M. Francœur a promis la main de Louise, sa fille, au peintre qui ferait le portrait le plus ressemblant du Béarnais adoré. C’est sur le Pont Neuf, devant la statue même du bon Roi, que Francœur prononcera sur le mérite des tableaux qui lui seront présentés. Victor, amant aimé de Louise, exécute un beau portrait de S. M. Louis XVIII, et Francœur convient, comme tous les Français, que le Roi que la Providence nous a rendu est la vivante image du grand Prince

« Qui par de longs malheurs apprit à gouverner. »

Cette petite pièce, que l'auteur appelle un Tableau, n’est qu’un cadre à couplets. Il y en a d’assez jolis. Ceux qui renferment l’éloge de nos Prince» ont été répétés. Quelques scènes un peu longues avaient d’abord provoqué des murmures ; mais le portrait de Louis a ramené la paix dans la salle du Vaudeville, comme son auguste personne l'a rendue à la France. L’auteur, demandé, est M Simon Dautreville.

Le théâtre de la rue de Chartres montre une activité dont les résultats et la récompense sont de bonnes recettes. Il prépare, dit-on, plusieurs nouveautés agréables qui doivent alimenter encore la curiosité parisienne.

D. C. y.          

Journal des arts, des sciences, et de littérature, Volume 8 (Volume 19 de l’ancienne collection), n° 336, 10 décembre 1814, p. 327 :

[Deux courts articles consacrés à la même pièce (mais en coupant le titre en deux) : l’un relève les contradictions des confrères, l’autre sert de faire-part de décès : on ne devrait plus revoir la pièce en question... On peut au moins deviner que parmi les anonymes ayant contribué à la pièce il y a Gersin et Année.]

Le Journal de Paris et le Journal général de France disent que le Muséum au Pont-Neuf n'a point eu de succès; la Quotidienne annonce au contraire que cet ouvrage a réussi. On assure que l'auteur, M. Henri Simon d'Autreville, qui s'est fait nommer, a quatre collaborateurs, MM. G....n, D. L. F., A.... et G....d.

Tout annonce que le Portrait de Henri IV ne figurera plus au Vaudeville.

Magasin encyclopédique, ou journal des sciences, des lettres et des arts, 19e année, 1814, tome VI, p. 395 :

[Constat surprenant : une pièce mêlant présence d’Henri IV et éloge de Louis XVIII et de sa famille peut échouer ! L’auteur a été nommé (mais ne le méritait pas), et la pièce n’a pas été rejouée (et pourtant, on n’y regarde pas de trop près au Théâtre du Vaudeville !)]

Le Portrait de Henri IV, ou le Muséum au Pont-Neuf, vaudeville en un acte, joué le 5 Décembre.
Nous ne rendrons point compte de cette pièce, qui est tombée, malgré l'appui de Henri IV, et l'éloge de S. M. Louis XVIÏÏ et de toute sa famille.
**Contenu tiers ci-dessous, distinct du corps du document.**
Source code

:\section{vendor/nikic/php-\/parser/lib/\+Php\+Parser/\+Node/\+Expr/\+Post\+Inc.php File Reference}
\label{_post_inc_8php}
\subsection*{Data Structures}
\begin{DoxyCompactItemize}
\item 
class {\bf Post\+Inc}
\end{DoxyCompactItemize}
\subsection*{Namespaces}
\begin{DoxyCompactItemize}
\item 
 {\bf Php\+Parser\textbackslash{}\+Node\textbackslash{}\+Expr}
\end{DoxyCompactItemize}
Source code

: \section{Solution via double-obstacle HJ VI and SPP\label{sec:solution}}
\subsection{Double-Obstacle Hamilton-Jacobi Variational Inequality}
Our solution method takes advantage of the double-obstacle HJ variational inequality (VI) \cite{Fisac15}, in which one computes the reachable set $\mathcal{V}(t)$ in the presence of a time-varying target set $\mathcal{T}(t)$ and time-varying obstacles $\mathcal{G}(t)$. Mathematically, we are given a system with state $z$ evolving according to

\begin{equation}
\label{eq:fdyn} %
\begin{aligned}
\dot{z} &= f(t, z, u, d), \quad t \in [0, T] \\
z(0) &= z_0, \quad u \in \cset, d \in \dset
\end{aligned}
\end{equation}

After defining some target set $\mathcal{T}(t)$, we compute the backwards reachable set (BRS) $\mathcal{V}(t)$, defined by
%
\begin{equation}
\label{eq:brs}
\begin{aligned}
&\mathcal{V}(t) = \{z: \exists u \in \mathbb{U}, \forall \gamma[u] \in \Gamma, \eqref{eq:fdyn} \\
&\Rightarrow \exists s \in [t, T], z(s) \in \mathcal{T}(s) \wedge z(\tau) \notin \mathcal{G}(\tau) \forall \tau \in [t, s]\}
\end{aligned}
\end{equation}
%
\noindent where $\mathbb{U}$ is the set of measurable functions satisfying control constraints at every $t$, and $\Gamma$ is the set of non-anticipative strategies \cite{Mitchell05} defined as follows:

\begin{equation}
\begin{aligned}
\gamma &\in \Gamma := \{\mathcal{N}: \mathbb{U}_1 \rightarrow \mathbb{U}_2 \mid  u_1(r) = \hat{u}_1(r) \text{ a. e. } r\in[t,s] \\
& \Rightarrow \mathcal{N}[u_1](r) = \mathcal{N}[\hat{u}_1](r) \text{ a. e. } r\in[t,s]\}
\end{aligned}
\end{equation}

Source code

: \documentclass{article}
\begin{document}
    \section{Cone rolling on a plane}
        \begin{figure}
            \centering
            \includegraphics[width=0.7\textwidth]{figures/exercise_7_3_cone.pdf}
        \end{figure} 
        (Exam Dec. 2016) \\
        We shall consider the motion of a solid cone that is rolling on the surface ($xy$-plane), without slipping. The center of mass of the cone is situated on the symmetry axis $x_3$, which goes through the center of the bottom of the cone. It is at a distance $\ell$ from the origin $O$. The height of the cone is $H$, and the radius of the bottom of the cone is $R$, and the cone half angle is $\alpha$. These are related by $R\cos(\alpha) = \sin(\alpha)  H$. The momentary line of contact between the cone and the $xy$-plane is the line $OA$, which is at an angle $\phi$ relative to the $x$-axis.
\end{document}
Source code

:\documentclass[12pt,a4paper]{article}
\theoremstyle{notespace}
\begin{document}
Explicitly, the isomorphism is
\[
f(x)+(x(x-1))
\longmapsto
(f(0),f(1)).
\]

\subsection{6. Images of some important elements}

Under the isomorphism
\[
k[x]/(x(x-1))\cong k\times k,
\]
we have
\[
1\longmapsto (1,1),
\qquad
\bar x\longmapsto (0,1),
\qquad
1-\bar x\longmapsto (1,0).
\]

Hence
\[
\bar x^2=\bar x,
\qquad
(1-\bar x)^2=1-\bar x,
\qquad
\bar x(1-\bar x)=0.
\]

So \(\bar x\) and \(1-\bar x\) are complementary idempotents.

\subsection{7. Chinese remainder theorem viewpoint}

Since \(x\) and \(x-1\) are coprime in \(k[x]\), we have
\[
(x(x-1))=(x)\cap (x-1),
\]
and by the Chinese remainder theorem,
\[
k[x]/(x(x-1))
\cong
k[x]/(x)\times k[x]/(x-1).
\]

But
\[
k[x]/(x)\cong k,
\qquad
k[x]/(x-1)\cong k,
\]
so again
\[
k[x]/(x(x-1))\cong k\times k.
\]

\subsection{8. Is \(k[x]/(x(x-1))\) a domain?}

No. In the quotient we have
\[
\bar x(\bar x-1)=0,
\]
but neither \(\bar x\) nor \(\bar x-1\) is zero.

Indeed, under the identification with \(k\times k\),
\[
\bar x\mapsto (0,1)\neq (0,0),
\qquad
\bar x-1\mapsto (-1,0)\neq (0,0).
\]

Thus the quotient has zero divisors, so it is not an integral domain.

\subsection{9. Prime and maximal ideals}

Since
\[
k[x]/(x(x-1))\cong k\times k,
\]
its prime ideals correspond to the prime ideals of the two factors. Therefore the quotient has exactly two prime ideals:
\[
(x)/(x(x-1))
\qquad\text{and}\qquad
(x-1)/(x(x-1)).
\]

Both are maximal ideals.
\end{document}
L'auteur, profilant d'un moment de calme, s'est fait nommer après la représentation. C'est M. Simon d'Autreville. Sa pièce n'a cependant pas été rejouée.

L’Esprit des journaux français et étrangers, tome XII, décembre 1814, p. 297 :

[On peut difficilement signaler l’échec d’une pièce en moins de mots.]

THÉATRE DU VAUDEVILLE.

5 Décembre. Première et dernière représentation du Portrait de Henri IV, ou le Muséum au Pont Neuf, vaudeville en un acte, par M. Simon d'Autreville.